Earlier this week I was thinking about being a parent. (A parent, not “apparent”…) I think I was processing some issues we’re working on with the kids. Maybe I still had some lingering thoughts in my head from a conversation we had with our friends last Sunday about the ups and downs of parenting. Whatever it was, I came to the conclusion—and told myself in my head—that, “The goal of parenting is to raise responsible adults, right?”
Is it?
I mean, sure… in a way, that is part of our responsibility. We get to train up our kids in the way they should go, as the Bible says. We help them learn how to think about other people around them, how to respect authority, how to be responsible with their time and their stuff. Even simple stuff like how to brush their teeth, use soap in the bathtub, and put their clothes in the dirty clothes basket.

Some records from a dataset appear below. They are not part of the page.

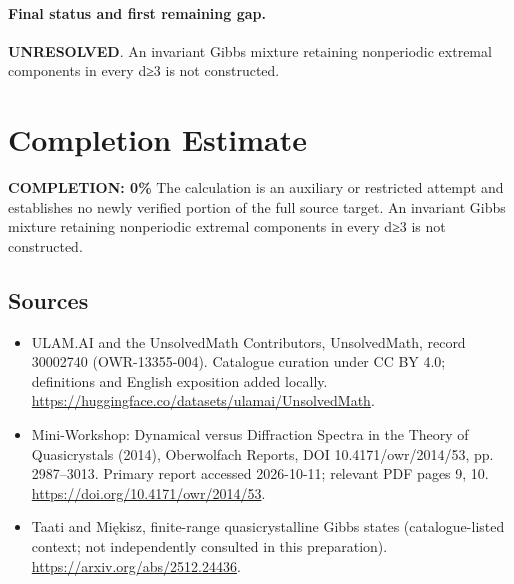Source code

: \documentclass[11pt]{article}
\begin{document}
\paragraph{Final status and first remaining gap.}
\textbf{UNRESOLVED}. An invariant Gibbs mixture retaining nonperiodic extremal components in every d≥3 is not constructed.

\section{Completion Estimate}
\noindent\textbf{COMPLETION: 0\%}
The calculation is an auxiliary or restricted attempt and establishes no newly verified portion of the full source target. An invariant Gibbs mixture retaining nonperiodic extremal components in every d≥3 is not constructed.

\subsection{Sources}
\begin{itemize}
\item[\hypertarget{source:30002740:1}{S1}] ULAM.AI and the UnsolvedMath Contributors, UnsolvedMath, record 30002740 (OWR-13355-004). Catalogue curation under CC BY 4.0; definitions and English exposition added locally.
\url{https://huggingface.co/datasets/ulamai/UnsolvedMath}.
\item[\hypertarget{source:30002740:2}{S2}] Mini-Workshop: Dynamical versus Diffraction Spectra in the Theory of Quasicrystals (2014), Oberwolfach Reports, DOI 10.4171/owr/2014/53, pp. 2987--3013. Primary report accessed 2026-10-11; relevant PDF pages 9, 10.
\url{https://doi.org/10.4171/owr/2014/53}.
\item[\hypertarget{source:30002740:3}{S3}] Taati and Miękisz, finite-range quasicrystalline Gibbs states (catalogue-listed context; not independently consulted in this preparation).
\url{https://arxiv.org/abs/2512.24436}.
\end{itemize}
\label{end:30002740}
\end{document}
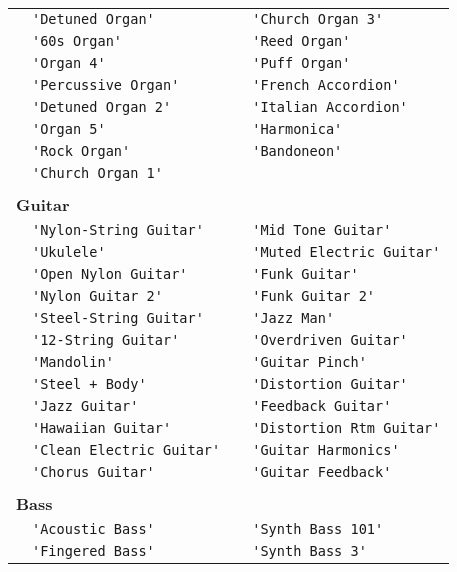\documentclass{article}
\newcommand{\instrusection}[1]{ \\[5pt] \multicolumn{4}{l}{\textbf{#1}}\\}
\newcommand\lvlo{}
\newcommand\lvlt{\ding{105}}
\begin{document}
\begin{center}
\begin{longtable}{ll|ll}
 \lvlt & \lstinline!'Detuned Organ'! & \lvlt & \lstinline!'Church Organ 3'! \\
 \lvlt & \lstinline!'60s Organ'! & \lvlo & \lstinline!'Reed Organ'! \\
 \lvlt & \lstinline!'Organ 4'! & \lvlt & \lstinline!'Puff Organ'! \\
 \lvlo & \lstinline!'Percussive Organ'! & \lvlo & \lstinline!'French Accordion'! \\
 \lvlt & \lstinline!'Detuned Organ 2'! & \lvlt & \lstinline!'Italian Accordion'! \\
 \lvlt & \lstinline!'Organ 5'! & \lvlo & \lstinline!'Harmonica'! \\
 \lvlo & \lstinline!'Rock Organ'! & \lvlo & \lstinline!'Bandoneon'! \\
 \lvlo & \lstinline!'Church Organ 1'! \\
\instrusection{Guitar}
 \lvlo & \lstinline!'Nylon-String Guitar'! & \lvlt & \lstinline!'Mid Tone Guitar'! \\
 \lvlt & \lstinline!'Ukulele'! & \lvlo & \lstinline!'Muted Electric Guitar'! \\
 \lvlt & \lstinline!'Open Nylon Guitar'! & \lvlt & \lstinline!'Funk Guitar'! \\
 \lvlt & \lstinline!'Nylon Guitar 2'! & \lvlt & \lstinline!'Funk Guitar 2'! \\
 \lvlo & \lstinline!'Steel-String Guitar'! & \lvlt & \lstinline!'Jazz Man'! \\
 \lvlt & \lstinline!'12-String Guitar'! & \lvlo & \lstinline!'Overdriven Guitar'! \\
 \lvlt & \lstinline!'Mandolin'! & \lvlt & \lstinline!'Guitar Pinch'! \\
 \lvlt & \lstinline!'Steel + Body'! & \lvlo & \lstinline!'Distortion Guitar'! \\
 \lvlo & \lstinline!'Jazz Guitar'! & \lvlt & \lstinline!'Feedback Guitar'! \\
 \lvlt & \lstinline!'Hawaiian Guitar'! & \lvlt & \lstinline!'Distortion Rtm Guitar'! \\
 \lvlo & \lstinline!'Clean Electric Guitar'! & \lvlo & \lstinline!'Guitar Harmonics'! \\
 \lvlt & \lstinline!'Chorus Guitar'! & \lvlt & \lstinline!'Guitar Feedback'! \\
\instrusection{Bass}
 \lvlo & \lstinline!'Acoustic Bass'! & \lvlt & \lstinline!'Synth Bass 101'! \\
 \lvlo & \lstinline!'Fingered Bass'! & \lvlt & \lstinline!'Synth Bass 3'! \\

\end{longtable}
\end{center}
\end{document}
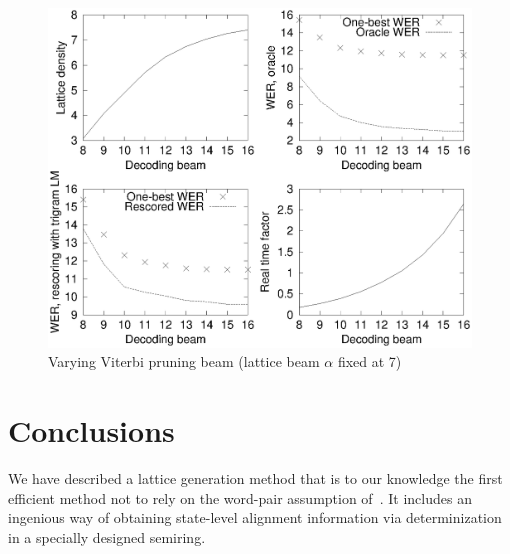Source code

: \documentclass{article}
\begin{document}
\begin{figure}
\centering
   \includegraphics[width=0.9\columnwidth]{figures/decodebeam.eps} 
 \vspace*{-0.1in}
    \caption{\vspace*{-0.2in} Varying Viterbi pruning beam (lattice beam $\alpha$ fixed at 7) }
  \label{fig:viterbibeam}
\end{figure}


\section{Conclusions}
\label{sec:conc}

We have described a lattice generation method that is to our knowledge the first
efficient method not to rely on the word-pair assumption of~\cite{ney_word_graph}.
It includes an ingenious way of obtaining state-level alignment information
via determinization in a specially designed semiring. 




\end{document}
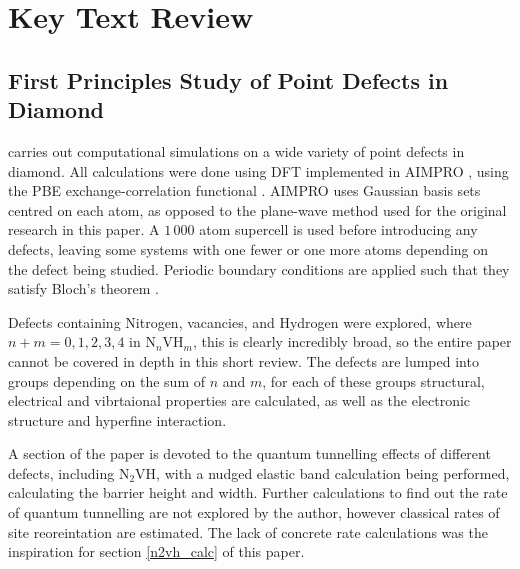 \documentclass[10pt,a4paper,twocolumn,twoside]{extarticle}
\newcommand{\ntvh}{N$_2$VH}
\begin{document}


\section{Key Text Review}

\subsection{First Principles Study of Point Defects in Diamond}
\textcite{Peaker} carries out computational simulations on a wide variety of point defects in diamond. All calculations were done using DFT implemented in AIMPRO \cite{AIMPRO}, using the PBE exchange-correlation functional \cite{PBE}. AIMPRO uses Gaussian basis sets centred on each atom, as opposed to the plane-wave method used for the original research in this paper. A $1\,000$ atom supercell is used before introducing any defects, leaving some systems with one fewer or one more atoms depending on the defect being studied. Periodic boundary conditions are applied such that they satisfy Bloch's theorem \cite{Bloch}. 

Defects containing Nitrogen, vacancies, and Hydrogen were explored, where $n +m = 0, 1, 2, 3, 4$ in N$_n$VH$_m$, this is clearly incredibly broad, so the entire paper cannot be covered in depth in this short review. The defects are lumped into groups depending on the sum of $n$ and $m$, for each of these groups structural, electrical and vibrtaional properties are calculated, as well as the electronic structure and hyperfine interaction.

A section of the paper is devoted to the quantum tunnelling effects of different defects, including {\ntvh}, with a nudged elastic band calculation being performed, calculating the barrier height and width. Further calculations to find out the rate of quantum tunnelling are not explored by the author, however classical rates of site reoreintation are estimated. The lack of concrete rate calculations was the inspiration for section \ref{n2vh_calc} of this paper.
\end{document}
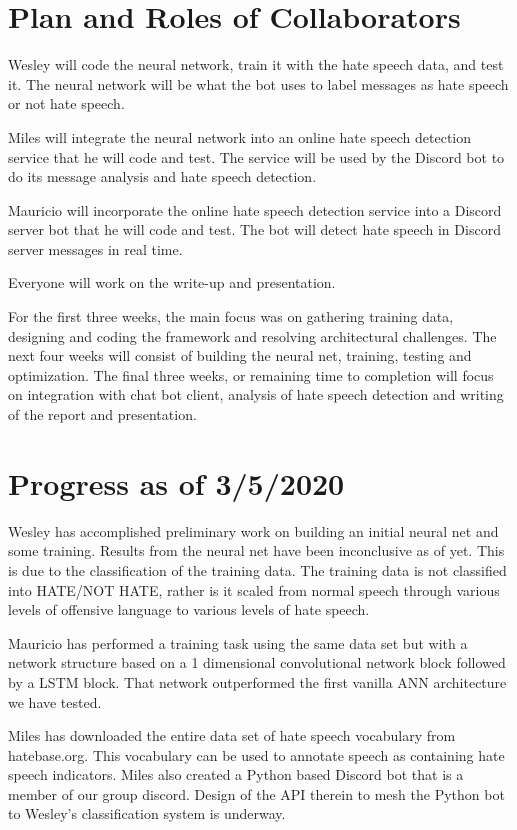 \documentclass[conference]{sig-alternate-05-2015}
\begin{document}
\section{Plan and Roles of Collaborators}

Wesley will code the neural network, train it with the hate speech data, and test it. The neural network will be what the bot uses to label messages as hate speech or not hate speech.

Miles will integrate the neural network into an online hate speech detection service that he will code and test. The service will be used by the Discord bot to do its message analysis and hate speech detection. 

Mauricio will incorporate the online hate speech detection service into a Discord server bot that he will code and test. The bot will detect hate speech in Discord server messages in real time.

Everyone will work on the write-up and presentation.

For the first three weeks, the main focus was on gathering training data, designing and coding the framework and resolving architectural challenges.  The next four weeks will consist of building the neural net, training, testing and optimization.  The final three weeks, or remaining time to completion will focus on integration with chat bot client, analysis of hate speech detection and writing of the report and presentation.

\section{Progress as of 3/5/2020}

Wesley has accomplished preliminary work on building an initial neural net and some training.  Results from the neural net have been inconclusive as of yet.  This is due to the classification of the training data.  The training data is not classified into HATE/NOT HATE, rather is it scaled from normal speech through various levels of offensive language to various levels of hate speech.

Mauricio has performed a training task using the same data set but with a network structure based on a 1 dimensional convolutional network block followed by a LSTM block. That network outperformed the first vanilla ANN architecture we have tested.

Miles has downloaded the entire data set of hate speech vocabulary from hatebase.org.  This vocabulary can be used to annotate speech as containing hate speech indicators.  Miles also created a Python based Discord bot that is a member of our group discord.  Design of the API therein to mesh the Python bot to Wesley's classification system is underway.
\end{document}
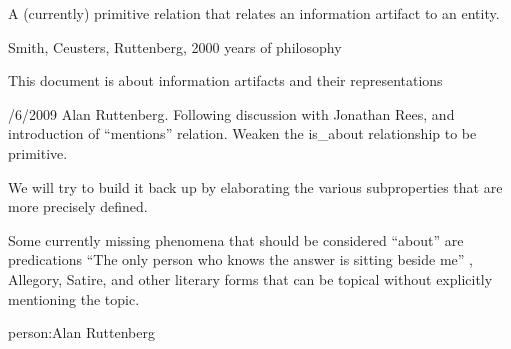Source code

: \documentclass[letterpaper,10pt,english]{sphinxmanual}
\begin{document}
\begin{sphinxShadowBox}

\sphinxAtStartPar
{}
\end{sphinxShadowBox}

\begin{sphinxShadowBox}

\sphinxAtStartPar
A (currently) primitive relation that relates an information artifact to an entity.
\end{sphinxShadowBox}

\begin{sphinxShadowBox}

\sphinxAtStartPar
Smith, Ceusters, Ruttenberg, 2000 years of philosophy
\end{sphinxShadowBox}

\begin{sphinxShadowBox}

\sphinxAtStartPar
This document is about information artifacts and their representations
\end{sphinxShadowBox}

\begin{sphinxShadowBox}

/6/2009 Alan Ruttenberg. Following discussion with Jonathan Rees, and introduction of “mentions” relation. Weaken the is\_about relationship to be primitive.

\sphinxAtStartPar
We will try to build it back up by elaborating the various subproperties that are more precisely defined.

\sphinxAtStartPar
Some currently missing phenomena that should be considered “about” are predications \sphinxhyphen{} “The only person who knows the answer is sitting beside me” , Allegory, Satire, and other literary forms that can be topical without explicitly mentioning the topic.
\end{sphinxShadowBox}

\begin{sphinxShadowBox}

\sphinxAtStartPar
{}
\end{sphinxShadowBox}

\begin{sphinxShadowBox}

\sphinxAtStartPar
person:Alan Ruttenberg
\end{sphinxShadowBox}
\begin{quote}

\ignorespaces \end{quote}
\end{document}
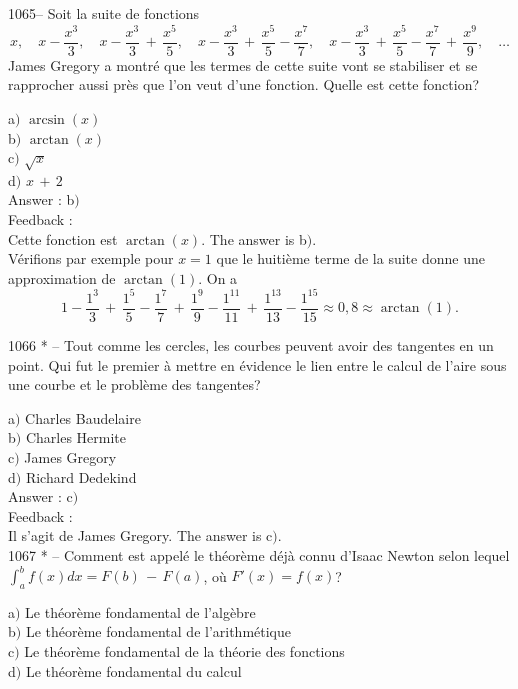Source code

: \documentclass[letterpaper, 12pt]{article}
\begin{document}
1065-- Soit la suite de fonctions
$$\displaystyle{x,\quad x-\frac{x^3}3,\quad
x-\frac{x^3}3\,+\,\frac{x^5}5,\quad
x-\frac{x^3}3\,+\,\frac{x^5}5-\frac{x^7}7,\quad
x-\frac{x^3}3\,+\,\frac{x^5}5-\frac{x^7}7\,+\,\frac{x^9}9,\quad\ldots}$$
James Gregory a montr\'e que les termes de cette suite vont se
stabiliser et se rapprocher aussi pr\`es que l'on veut d'une
fonction. Quelle est cette fonction?

a$)$ $\arcsin(x)$ \\
b$)$ $\arctan(x)$  \\
c$)$ $\sqrt x$  \\
d$)$ $x\,+\,2$\\

Answer : b$)$\\

Feedback : \\
Cette fonction est $\arctan(x)$. The answer is b$)$.\\
V\'erifions par exemple pour $x=1$ que le huiti\`eme terme de la
suite donne une approximation de $\arctan(1)$. On a
$$1-\frac{1^3}3\,+\,\frac{1^5}5-\frac{1^7}7\,+\,\frac{1^9}9-\frac{1^{11}}{11}\,+\,\frac{1^{13}}{13}-\frac{1^{15}}{15}\approx0,8\approx\arctan(1).$$


1066 * -- Tout comme les cercles, les courbes peuvent avoir des
tangentes en un point. Qui fut le premier \`a mettre en \'evidence
le lien entre le calcul de l'aire sous une courbe et le probl\`eme
des tangentes?

a$)$ Charles Baudelaire \\
b$)$ Charles Hermite \\
c$)$ James Gregory  \\
d$)$ Richard Dedekind \\

Answer : c$)$ \\

Feedback : \\
Il s'agit de James Gregory.
The answer is c$)$.\\

1067 * -- Comment est appel\'e le th\'eor\`eme d\'ej\`a connu
d'Isaac Newton selon lequel $\int_a^bf(x)dx=F(b)\,-\,F(a)$, o\`u
$F'(x)=f(x)$?

a$)$ Le th\'eor\`eme fondamental de l'alg\`ebre \\
b$)$ Le th\'eor\`eme fondamental de l'arithm\'etique  \\
c$)$ Le th\'eor\`eme fondamental de la th\'eorie des fonctions  \\
d$)$ Le th\'eor\`eme fondamental du calcul\\
\end{document}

(We’re still working on that one…)
But right after I thought what I thought above, I had an almost instant second thought, that seemed directly opposed to my first thought. It might not be, but it seemed like it when I thought it.
“Maybe it’s not. Maybe we’re just supposed to love them.”
The thought encompassed more than those words can. So much so that I literally was overwhelmed with emotion, right then and there. I began to think at that moment that all of the stuff I work so hard to train my children to is only secondary. Yes, maybe even the part about loving other people, and considering them even more than themselves. That is certainly important, as is all the stuff I mentioned above, but for a moment I realized that “the greatest of these is love.”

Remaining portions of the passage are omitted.